Il y a une peine bien faite comme il y a un ouvrage bien fait.
Nous avons, quand nous nous levons le matin, notre peine à faire comme nous avons noue travail à faire. Et les détails de ce travail sont voulus par la volonté de Dieu comme les détails de cette peine sont voulus aussi par la volonté de Dieu.
On peut faire très bien son travail et ne pas faire très bien sa peine. Nous pouvons facilement contrôler et vérifier les lacunes de notre travail. Nous ne saurons qu’après la mort les brèches irréparables causées dans l’édifice de la grâce par les lacunes de notre peine.

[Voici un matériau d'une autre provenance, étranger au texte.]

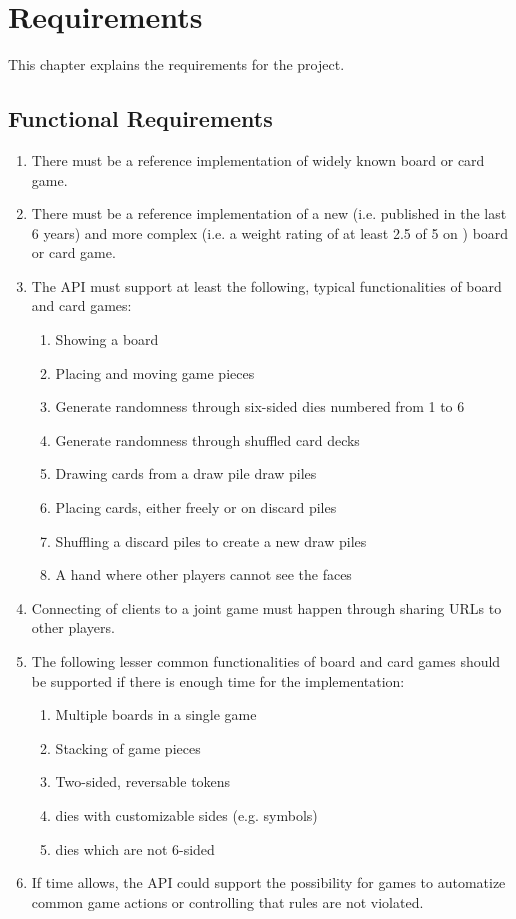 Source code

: \chapter{Requirements} \label{chap:requirements}

This chapter explains the requirements for the project.

\section{Functional Requirements}

\begin{enumerate}
  \item There must be a reference implementation of widely known board or card
  game.
  \item There must be a reference implementation of a new (i.e. published in
  the last 6 years) and more complex (i.e. a weight rating of at least 2.5 of 5
  on \cite{BGG}) board or card game.
  \item The API must support at least the following, typical functionalities of
  board and card games:
  \begin{enumerate}
    \item Showing a board
    \item Placing and moving game pieces
    \item Generate randomness through six-sided \glspl{die} numbered from 1 to 6
    \item Generate randomness through shuffled card \glspl{deck}
    \item Drawing cards from a \gls{draw pile}
    \glspl{draw pile}
    \item Placing cards, either freely or on \glspl{discard pile}
    \item Shuffling a \glspl{discard pile} to create a new \glspl{draw pile}
    \item A \gls{hand} where other players cannot see the \glspl{face}
  \end{enumerate}
  \item Connecting of clients to a joint game must happen through sharing URLs
  to other players.
  \item The following lesser common functionalities of board and card games
  should be supported if there is enough time for the implementation:
  \begin{enumerate}
    \item Multiple boards in a single game
    \item Stacking of game pieces
    \item Two-sided, reversable tokens
    \item \Glspl{die} with customizable sides (e.g. symbols)
    \item \Glspl{die} which are not 6-sided
  \end{enumerate}
  \item If time allows, the API could support the possibility for games to
  automatize common game actions or controlling that rules are not violated.
\end{enumerate}

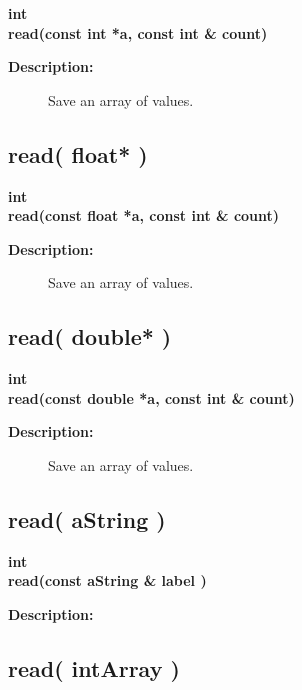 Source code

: \begin{flushleft} \textbf{%
int  \\ 
\settowidth{\FortranIOIncludeArgIndent}{read(}%
read(const int *a, const int \& count)
}\end{flushleft}
\begin{description}
\item[{\bf Description:}] 
   Save an array of values.
\end{description}
\subsection{read( float* )}
 
\begin{flushleft} \textbf{%
int  \\ 
\settowidth{\FortranIOIncludeArgIndent}{read(}%
read(const float *a, const int \& count)
}\end{flushleft}
\begin{description}
\item[{\bf Description:}] 
   Save an array of values.
\end{description}
\subsection{read( double* )}
 
\begin{flushleft} \textbf{%
int  \\ 
\settowidth{\FortranIOIncludeArgIndent}{read(}%
read(const double *a, const int \& count)
}\end{flushleft}
\begin{description}
\item[{\bf Description:}] 
   Save an array of values.
\end{description}
\subsection{read( aString )}
 
\begin{flushleft} \textbf{%
int  \\ 
\settowidth{\FortranIOIncludeArgIndent}{read(}%
read(const aString \& label )
}\end{flushleft}
\begin{description}
\item[{\bf Description:}] 
\end{description}
\subsection{read( intArray )}
 
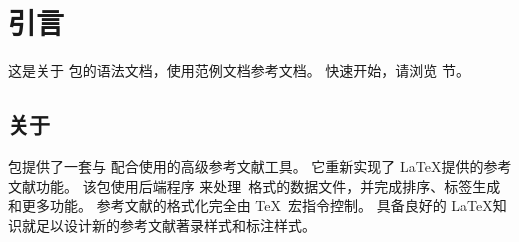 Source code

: 

\section{引言}
\label{int}

这是关于 \biblatex 包的语法文档，使用范例文档参考文档。
快速开始，请浏览 节。



\subsection{关于 \biblatex}
\label{int:abt}



\biblatex 包提供了一套与 \latex 配合使用的高级参考文献工具。
它重新实现了 \LaTeX 提供的参考文献功能。
该包使用后端程序 \biber 来处理\bibtex\ 格式的数据文件，并完成排序、标签生成和更多功能。
参考文献的格式化完全由 \TeX\ 宏指令控制。
具备良好的 \LaTeX 知识就足以设计新的参考文献著录样式和标注样式。

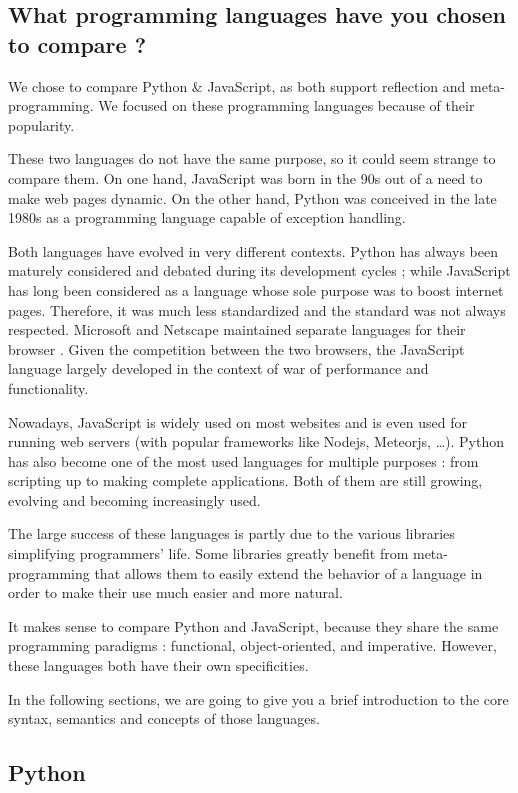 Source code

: \documentclass[a4paper,10pt]{article}
\begin{document}
\subsection{What programming languages have you chosen to compare ?}

We chose to compare Python \& JavaScript, as both support reflection and meta-programming.
We focused on these programming languages because of their popularity.

These two languages do not have the same purpose, so it could seem strange to compare them.
On one hand, JavaScript was born in the 90s out of a need to make web pages dynamic.
On the other hand, Python was conceived in the late 1980s as a programming language capable of exception handling.

Both languages have evolved in very different contexts.
Python has always been maturely considered and debated during its development cycles \cite{ wiki:python}; while JavaScript has long been considered as a language whose sole purpose was to boost internet pages.
Therefore, it was much less standardized and the standard was not always respected.
Microsoft and Netscape maintained separate languages for their browser \cite{wiki:javascript}.
Given the competition between the two browsers, the JavaScript language largely developed in the context of war of performance and functionality.

Nowadays, JavaScript is widely used on most websites and is even used for running web servers (with popular frameworks like Nodejs, Meteorjs, \dots).
Python has also become one of the most used languages for multiple purposes : from scripting up to making complete applications.
Both of them are still growing, evolving and becoming increasingly used.

The large success of these languages is partly due to the various libraries simplifying  programmers' life.
Some libraries greatly benefit from meta-programming that allows them to easily extend the behavior of a language in order to make their use much easier and more natural.

It makes sense to compare Python and JavaScript, because they share the same programming paradigms : functional, object-oriented, and imperative.
However, these languages both have their own specificities.

In the following sections, we are going to give you a brief introduction to the core syntax, semantics and concepts of those languages.

\subsection{Python}
\setpy
\end{document}
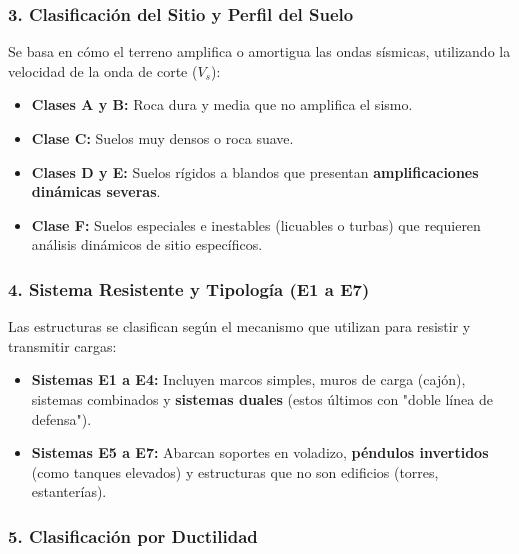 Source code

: \documentclass[14pt,letterpaper]{extarticle}
\begin{document}
	
	



	


 
	
	\subsubsection{3. Clasificación del Sitio y Perfil del Suelo}
	
	Se basa en cómo el terreno amplifica o amortigua las ondas sísmicas, utilizando la velocidad de la onda de corte ($V_s$):
	
	\begin{itemize}
		\item \textbf{Clases A y B:} Roca dura y media que no amplifica el sismo.
		
		\item \textbf{Clase C:} Suelos muy densos o roca suave.
		
		\item \textbf{Clases D y E:} Suelos rígidos a blandos que presentan \textbf{amplificaciones dinámicas severas}.
		
		\item \textbf{Clase F:} Suelos especiales e inestables (licuables o turbas) que requieren análisis dinámicos de sitio específicos.
	\end{itemize}
	
	\subsubsection{4. Sistema Resistente y Tipología (E1 a E7)}
	
	Las estructuras se clasifican según el mecanismo que utilizan para resistir y transmitir cargas:
	
	\begin{itemize}
		\item \textbf{Sistemas E1 a E4:} Incluyen marcos simples, muros de carga (cajón), sistemas combinados y \textbf{sistemas duales} (estos últimos con "doble línea de defensa").
		
		\item \textbf{Sistemas E5 a E7:} Abarcan soportes en voladizo, \textbf{péndulos invertidos} (como tanques elevados) y estructuras que no son edificios (torres, estanterías).
	\end{itemize}
	
	\subsubsection{5. Clasificación por Ductilidad}
	
\end{document}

Quand nous faisons la volonté de Dieu, quand nous nous levons, quand nous préparons le repas, quand nous sortons, quand nous faisons une course, quand nous prenons notre train, nous nous enfonçons pour ainsi dire dans l’union au Seigneur en acceptant et en voulant sa volonté.

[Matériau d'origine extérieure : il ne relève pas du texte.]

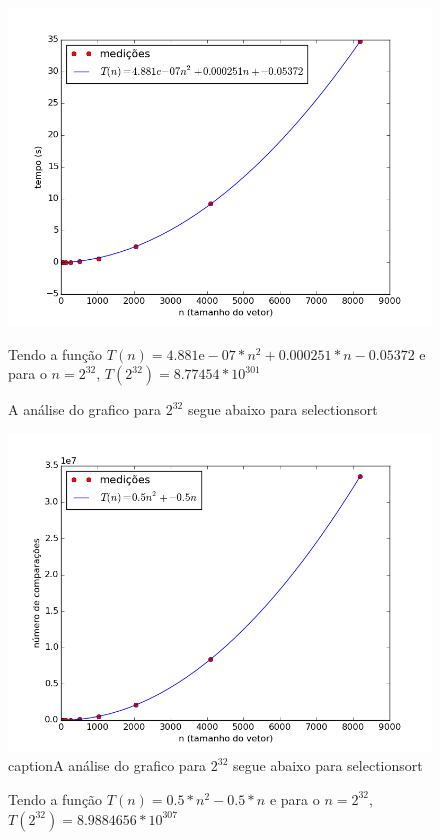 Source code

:\documentclass[12pt,a4paper,twoside]{report}
\begin{document}


\begin{figure}[ht]
\centering \includegraphics[scale=0.8]{../selectionsort/imagens/selectionsortQuaseDecresc100.png}
\caption{A análise do grafico para $2^{32}$ segue abaixo para selectionsort}

Tendo a função $T(n) = 4.881\mathrm{e}-07*n^{2}+0.000251*n-0.05372$ e para o $n =2^{32}$, $T(2^{32}) = 8.77454*10^{301}$
\label{fig:selectionsortQuaseDecresc100}
\end{figure}

\begin{figure}[ht]
\centering \includegraphics[scale=0.8]{../selectionsort/imagens/selectionsortQuaseDecresc101.png}
\\caption{A análise do grafico para $2^{32}$ segue abaixo para selectionsort}

Tendo a função $T(n) = 0.5*n^{2}-0.5*n$ e para o $n =2^{32}$, $T(2^{32}) =8.9884656 * 10^{307}$
\label{fig:selectionsortQuaseDecresc101}
\end{figure}
\end{document}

Quand nous peinons la peine quotidienne, quand nous nous levons avec de la fatigue plein nos jambes, quand nous usons dix fois ce qu’il faudrait de pas, de temps et de nerfs pour préparer le plus simple des repas, quand il faut le faire avec les yeux dans la fumée d’un mauvais charbon qui ne chauffe pas et les pieds sur du pavé glacé...
Quand nous quittons la pièce chaude pour aller dans la rue patiner sur le verglas ; quand en trébuchant et en chassant la neige nous faisons le tour de la ville pour rapporter ou ne pas rapporter les objets les plus modestes...
Quand nous attendons un train qui n’arrive pas sur un quai où l’on a froid, en plus de cette intégration à la volonté de Dieu, nous devenons, par notre peine, les donateurs de la grâce de Dieu.
Vous direz que tout cela, c’est de toutes petites peines. Mais on reconnaît un artiste aussi bien dans sa façon de jouer un morceau d’enfant que dans le plus difficile des concerts.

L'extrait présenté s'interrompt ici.